Di qui una significativa rivisitazione dei grandi temi dell’esperienza spirituale, dalla ricerca incessante della volontà di Dio – i nostri microscopici doveri come altrettanti trampolini per l’estasi – alla fedeltà, che deve essere creativa nel discernimento, perché non esistono ricette e risposte prefabbricate; dal silenzio – che se qualche volta è tacere, di fatto è non togliere mai la parola a Cristo – alla solitudine, che non è l’assenza del mondo, ma la presenza di Dio. È l’incontrarlo dovunque che fa la nostra solitudine; dall’obbedienza, che unisce al “rischio della sottomissione” la reciprocità più intraprendente e coraggiosa, alla bontà, l’abc della carità, che produce in chi la sperimenta un autentico fenomeno di ossigenazione del cuore.
M. Delbrêl e l’Annodella vita consacrata
Tutto ciò meriterebbe di essere ulteriormente approfondito, insieme ai temi della fraternità, della preghiera e della sequela di Gesù umile, povero, casto, obbediente, soprattutto in questo Anno della vita consacrata. L’edizione dell’Opera omnia, giunta in Francia già a dodici volumi, prevede nei prossimi anni proprio la pubblicazione degli scritti redatti da Madeleine per la vita di comunità, testi solo in minima parte pubblicati negli anni sessanta e settanta del secolo scorso nelle antologie “Gioia di credere” e “Comunità secondo il Vangelo”.

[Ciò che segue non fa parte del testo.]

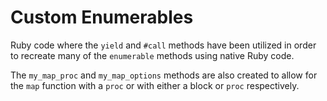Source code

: # Custom Enumerables

Ruby code where the `yield` and `#call` methods have been utilized in order to recreate many of the `enumerable` methods using native Ruby code.

The `my_map_proc` and `my_map_options` methods are also created to allow for the `map` function with a `proc` or with either a block or `proc` respectively.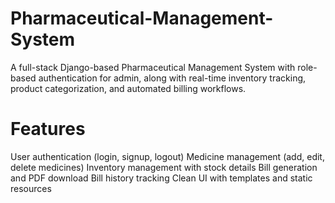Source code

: # Pharmaceutical-Management-System
A full-stack Django-based Pharmaceutical Management System with role-based authentication for admin, along with real-time inventory tracking, product categorization, and automated billing workflows.

# Features
  User authentication (login, signup, logout)
  Medicine management (add, edit, delete medicines)
  Inventory management with stock details
  Bill generation and PDF download
  Bill history tracking
  Clean UI with templates and static resources
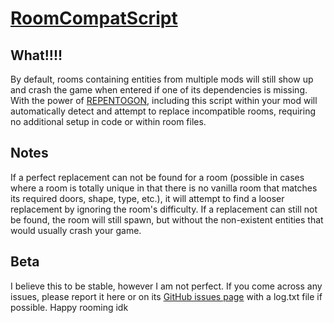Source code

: # [RoomCompatScript](https://github.com/drpandacat/RoomCompatScript/)
## What!!!!
By default, rooms containing entities from multiple mods will still show up and crash the game when entered if one of its dependencies is missing.
With the power of [REPENTOGON](https://repentogon.com/), including this script within your mod will automatically detect and attempt to replace incompatible rooms, requiring no additional setup in code or within room files.
## Notes
If a perfect replacement can not be found for a room (possible in cases where a room is totally unique in that there is no vanilla room that matches its required doors, shape, type, etc.), it will attempt to find a looser replacement by ignoring the room's difficulty. If a replacement can still not be found, the room will still spawn, but without the non-existent entities that would usually crash your game.
## Beta
I believe this to be stable, however I am not perfect. If you come across any issues, please report it here or on its [GitHub issues page](https://github.com/drpandacat/RoomCompatScript/issues) with a log.txt file if possible. Happy rooming idk
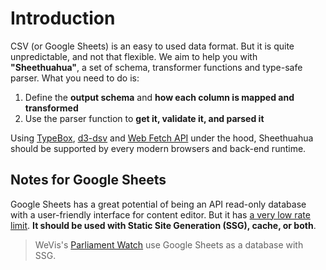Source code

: # Introduction

CSV (or Google Sheets) is an easy to used data format. But it is quite unpredictable, and not that flexible. We aim to help you with **"Sheethuahua"**, a set of schema, transformer functions and type-safe parser. What you need to do is:

1. Define the **output schema** and **how each column is mapped and transformed**
2. Use the parser function to **get it, validate it, and parsed it**

Using [TypeBox](https://github.com/sinclairzx81/typebox), [d3-dsv](https://d3js.org/d3-dsv) and [Web Fetch API](https://developer.mozilla.org/en-US/docs/Web/API/Fetch_API) under the hood, Sheethuahua should be supported by every modern browsers and back-end runtime.

## Notes for Google Sheets

Google Sheets has a great potential of being an API read-only database with a user-friendly interface for content editor. But it has [a very low rate limit](https://developers.google.com/sheets/api/limits). **It should be used with Static Site Generation (SSG), cache, or both**.

> WeVis's [Parliament Watch](https://parliamentwatch.wevis.info/) use Google Sheets as a database with SSG.
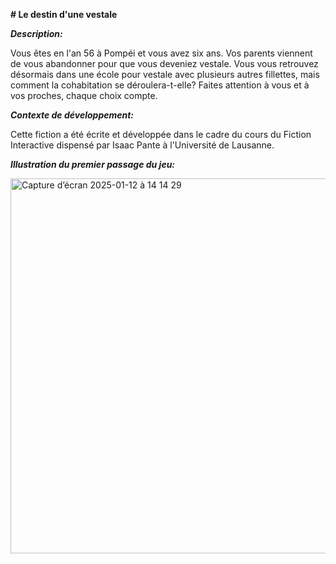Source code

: **# Le destin d'une vestale**

**_Description:_**

Vous êtes en l'an 56 à Pompéi et vous avez six ans. Vos parents viennent de vous abandonner pour que vous deveniez vestale. Vous vous retrouvez désormais dans une école pour vestale avec plusieurs autres fillettes, mais comment la cohabitation se déroulera-t-elle? 
Faites attention à vous et à vos proches, chaque choix compte.

**_Contexte de développement:_**

Cette fiction a été écrite et développée dans le cadre du cours du Fiction Interactive dispensé par Isaac Pante à l'Université de Lausanne.

**_Illustration du premier passage du jeu:_**

<img width="600" alt="Capture d’écran 2025-01-12 à 14 14 29" src="https://github.com/user-attachments/assets/23197218-6e21-42d2-9fad-6c1b273a432c" />
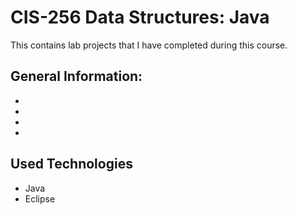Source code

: # CIS-256 Data Structures: Java
This contains lab projects that I have completed during this course.

## General Information:
*
*
*
*

## Used Technologies
* Java
* Eclipse
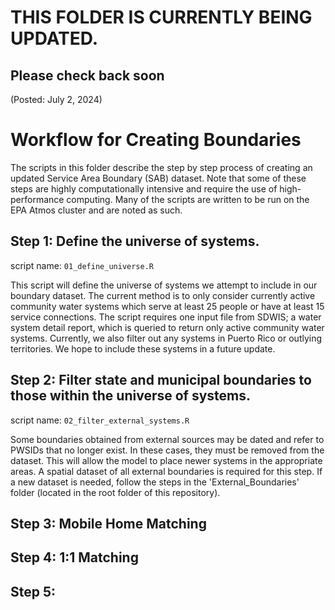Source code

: # THIS FOLDER IS CURRENTLY BEING UPDATED.
## Please check back soon
(Posted: July 2, 2024)



# Workflow for Creating Boundaries

The scripts in this folder describe the step by step process of creating an updated Service Area Boundary (SAB) dataset. Note that some of these steps are highly computationally intensive and require the use of high-performance computing. Many of the scripts are written to be run on the EPA Atmos cluster and are noted as such.


## Step 1: Define the universe of systems.

script name: `01_define_universe.R`

This script will define the universe of systems we attempt to include in our boundary dataset. The current method is to only consider currently active community water systems which serve at least 25 people or have at least 15 service connections. The script requires one input file from SDWIS; a water system detail report, which is queried to return only active community water systems. Currently, we also filter out any systems in Puerto Rico or outlying territories. We hope to include these systems in a future update.

## Step 2: Filter state and municipal boundaries to those within the universe of systems.

script name: `02_filter_external_systems.R`

Some boundaries obtained from external sources may be dated and refer to PWSIDs that no longer exist. In these cases, they must be removed from the dataset. This will allow the model to place newer systems in the appropriate areas. A spatial dataset of all external boundaries is required for this step. If a new dataset is needed, follow the steps in the 'External_Boundaries' folder (located in the root folder of this repository).

## Step 3: Mobile Home Matching


## Step 4: 1:1 Matching


## Step 5: 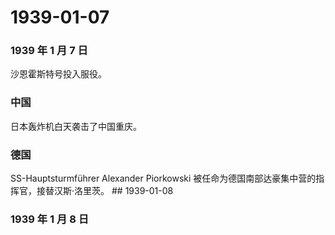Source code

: # 1939-01-07

### 1939 年 1 月 7 日

沙恩霍斯特号投入服役。

### 中国

日本轰炸机白天袭击了中国重庆。

### 德国

SS-Hauptsturmführer Alexander Piorkowski
被任命为德国南部达豪集中营的指挥官，接替汉斯·洛里茨。 \## 1939-01-08

### 1939 年 1 月 8 日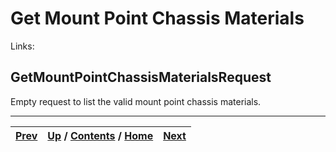 
# Get Mount Point Chassis Materials

Links:

## GetMountPointChassisMaterialsRequest

Empty request to list the valid mount point chassis materials.

* * *

[Prev](ch01s05s08s03.md) | [Up](ch01s05.md) / [Contents](index.md) / [Home](../../index.htm)|  [Next](ch01s05s09s02.md)  
---|---|---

Possiamo intravedere la profondità del suo pensiero su questi temi riprendendo quanto afferma parlando del carisma della verginità per il Regno dei cieli: «Penso al modo in cui il Signore considera la sua Chiesa “come sua sposa”, e penso che, affinché lui possa considerarla tale, bisogna che nell’unità della Chiesa alcuni abbiano questa funzione di sposa. Tutta la Chiesa sarà considerata come una sola sposa, ma essi debbono trattare il Cristo come “loro unico sposo”. Penso che sia questo il fondamento della verginità cristiana. Come tutti i fedeli partecipano al sacerdozio di Cristo, ma solo i sacerdoti sono i sacerdoti, ugualmente tutti i fedeli sono sposati nella Chiesa-sposa, ma degli esseri che egli ha scelto sono donati a lui a questo scopo. Mi sembra che ci sia molto da scoprire in questo senso».

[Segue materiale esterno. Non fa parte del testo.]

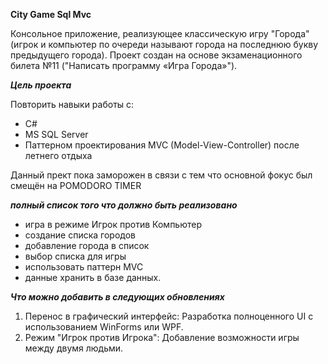 **City Game Sql Mvc**

Консольное приложение, реализующее классическую игру "Города" (игрок и компьютер по очереди называют города на последнюю букву предыдущего города).
Проект создан на основе экзаменационного билета №11 ("Написать программу «Игра Города»").

***Цель проекта***

Повторить навыки работы с:
*   C#
*   MS SQL Server
*   Паттерном проектирования MVC (Model-View-Controller)
после летнего отдыха

Данный прект пока заморожен в связи с тем что основной фокус был смещён на POMODORO TIMER

***полный список того что должно быть реализовано***
- игра в режиме Игрок против Компьютер
- создание списка городов
- добавление города в список
- выбор списка для игры
- использовать паттерн MVC
- данные хранить в базе данных.



***Что можно добавить в следующих обновлениях***
1.  Перенос в графический интерфейс: Разработка полноценного UI с использованием WinForms или WPF.
2.  Режим "Игрок против Игрока": Добавление возможности игры между двумя людьми.

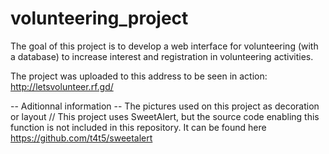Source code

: # volunteering_project

The goal of this project is to develop a web interface for volunteering (with a database) to increase interest and registration in volunteering activities.

The project was uploaded to this address to be seen in action: http://letsvolunteer.rf.gd/

-- Aditionnal information --
The pictures used on this project as decoration or layout
// This project uses SweetAlert, but the source code enabling this function is not included in this repository. It can be found here https://github.com/t4t5/sweetalert

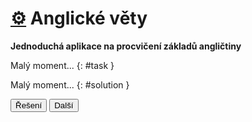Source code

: [//]: # (##NAME## anglicke-vety)
[//]: # (##DESCRIPTION## Aplikace: Anglické věty)
[//]: # (##APICALL## genrandomtask.cgi?anglicke-vety)

# [&#9881;](/aplikace.html) Anglické věty

**Jednoduchá aplikace na procvičení základů angličtiny**

Malý moment...
{: #task }

Malý moment...
{: #solution }

<button onclick="toggleSolution()">Řešení</button>
<button onclick="getTask()">Další</button>
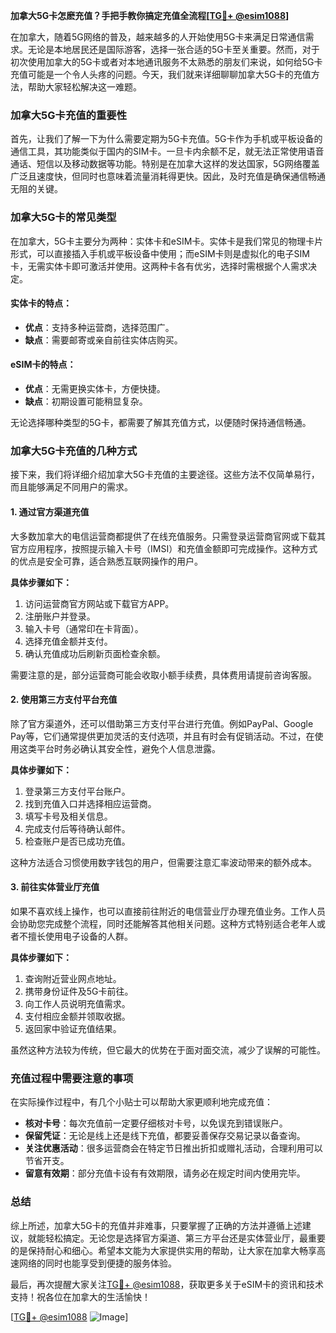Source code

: **加拿大5G卡怎麽充值？手把手教你搞定充值全流程[[TG💪+ @esim1088](https://t.me/s/esim1088)]**

在加拿大，随着5G网络的普及，越来越多的人开始使用5G卡来满足日常通信需求。无论是本地居民还是国际游客，选择一张合适的5G卡至关重要。然而，对于初次使用加拿大的5G卡或者对本地通讯服务不太熟悉的朋友们来说，如何给5G卡充值可能是一个令人头疼的问题。今天，我们就来详细聊聊加拿大5G卡的充值方法，帮助大家轻松解决这一难题。

### 加拿大5G卡充值的重要性

首先，让我们了解一下为什么需要定期为5G卡充值。5G卡作为手机或平板设备的通信工具，其功能类似于国内的SIM卡。一旦卡内余额不足，就无法正常使用语音通话、短信以及移动数据等功能。特别是在加拿大这样的发达国家，5G网络覆盖广泛且速度快，但同时也意味着流量消耗得更快。因此，及时充值是确保通信畅通无阻的关键。

### 加拿大5G卡的常见类型

在加拿大，5G卡主要分为两种：实体卡和eSIM卡。实体卡是我们常见的物理卡片形式，可以直接插入手机或平板设备中使用；而eSIM卡则是虚拟化的电子SIM卡，无需实体卡即可激活并使用。这两种卡各有优劣，选择时需根据个人需求决定。

#### 实体卡的特点：
- **优点**：支持多种运营商，选择范围广。
- **缺点**：需要邮寄或亲自前往实体店购买。

#### eSIM卡的特点：
- **优点**：无需更换实体卡，方便快捷。
- **缺点**：初期设置可能稍显复杂。

无论选择哪种类型的5G卡，都需要了解其充值方式，以便随时保持通信畅通。

### 加拿大5G卡充值的几种方式

接下来，我们将详细介绍加拿大5G卡充值的主要途径。这些方法不仅简单易行，而且能够满足不同用户的需求。

#### 1. 通过官方渠道充值

大多数加拿大的电信运营商都提供了在线充值服务。只需登录运营商官网或下载其官方应用程序，按照提示输入卡号（IMSI）和充值金额即可完成操作。这种方式的优点是安全可靠，适合熟悉互联网操作的用户。

**具体步骤如下：**
1. 访问运营商官方网站或下载官方APP。
2. 注册账户并登录。
3. 输入卡号（通常印在卡背面）。
4. 选择充值金额并支付。
5. 确认充值成功后刷新页面检查余额。

需要注意的是，部分运营商可能会收取小额手续费，具体费用请提前咨询客服。

#### 2. 使用第三方支付平台充值

除了官方渠道外，还可以借助第三方支付平台进行充值。例如PayPal、Google Pay等，它们通常提供更加灵活的支付选项，并且有时会有促销活动。不过，在使用这类平台时务必确认其安全性，避免个人信息泄露。

**具体步骤如下：**
1. 登录第三方支付平台账户。
2. 找到充值入口并选择相应运营商。
3. 填写卡号及相关信息。
4. 完成支付后等待确认邮件。
5. 检查账户是否已成功充值。

这种方法适合习惯使用数字钱包的用户，但需要注意汇率波动带来的额外成本。

#### 3. 前往实体营业厅充值

如果不喜欢线上操作，也可以直接前往附近的电信营业厅办理充值业务。工作人员会协助您完成整个流程，同时还能解答其他相关问题。这种方式特别适合老年人或者不擅长使用电子设备的人群。

**具体步骤如下：**
1. 查询附近营业网点地址。
2. 携带身份证件及5G卡前往。
3. 向工作人员说明充值需求。
4. 支付相应金额并领取收据。
5. 返回家中验证充值结果。

虽然这种方法较为传统，但它最大的优势在于面对面交流，减少了误解的可能性。

### 充值过程中需要注意的事项

在实际操作过程中，有几个小贴士可以帮助大家更顺利地完成充值：

- **核对卡号**：每次充值前一定要仔细核对卡号，以免误充到错误账户。
- **保留凭证**：无论是线上还是线下充值，都要妥善保存交易记录以备查询。
- **关注优惠活动**：很多运营商会在特定节日推出折扣或赠礼活动，合理利用可以节省开支。
- **留意有效期**：部分充值卡设有有效期限，请务必在规定时间内使用完毕。

### 总结

综上所述，加拿大5G卡的充值并非难事，只要掌握了正确的方法并遵循上述建议，就能轻松搞定。无论您是选择官方渠道、第三方平台还是实体营业厅，最重要的是保持耐心和细心。希望本文能为大家提供实用的帮助，让大家在加拿大畅享高速网络的同时也能享受到便捷的服务体验。

最后，再次提醒大家关注[TG💪+ @esim1088](https://t.me/s/esim1088)，获取更多关于eSIM卡的资讯和技术支持！祝各位在加拿大的生活愉快！

[[TG💪+ @esim1088](https://t.me/s/esim1088) ![Image](https://i.postimg.cc/4NQfJmqS/Snipaste-2025-05-13-00-14-12.png)]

La grande sfida, per Madeleine, è quella di liberare nel mondo lo spirito delle beatitudini, facendo uscire dalle forme “convenzionali”, dai “sistemi” di “scuola” e dal chiuso dei conventi i grandi “cammini evangelici” della povertà, della carità fraterna, dell’umiltà, dell’obbedienza, della castità. Così scrive Madeleine all’inizio del suo commento poetico al testo delle beatitudini: «Poiché le parole, o mio Dio, non sono fatte per restare inerti nei nostri libri, ma per possederci e per correre il mondo in noi, lascia che di questo fuoco di gioia, acceso da te, un giorno, sopra un monte, che di questa lezione di felicità, le faville ci raggiungano e ci mordano, ci investano, ci invadano; fa’ che, da esse abitati, come “scintille nella stoppia” corriamo per le vie della città, accostiamo le onde delle folle, contagiosi di beatitudine, contagiosi di gioia».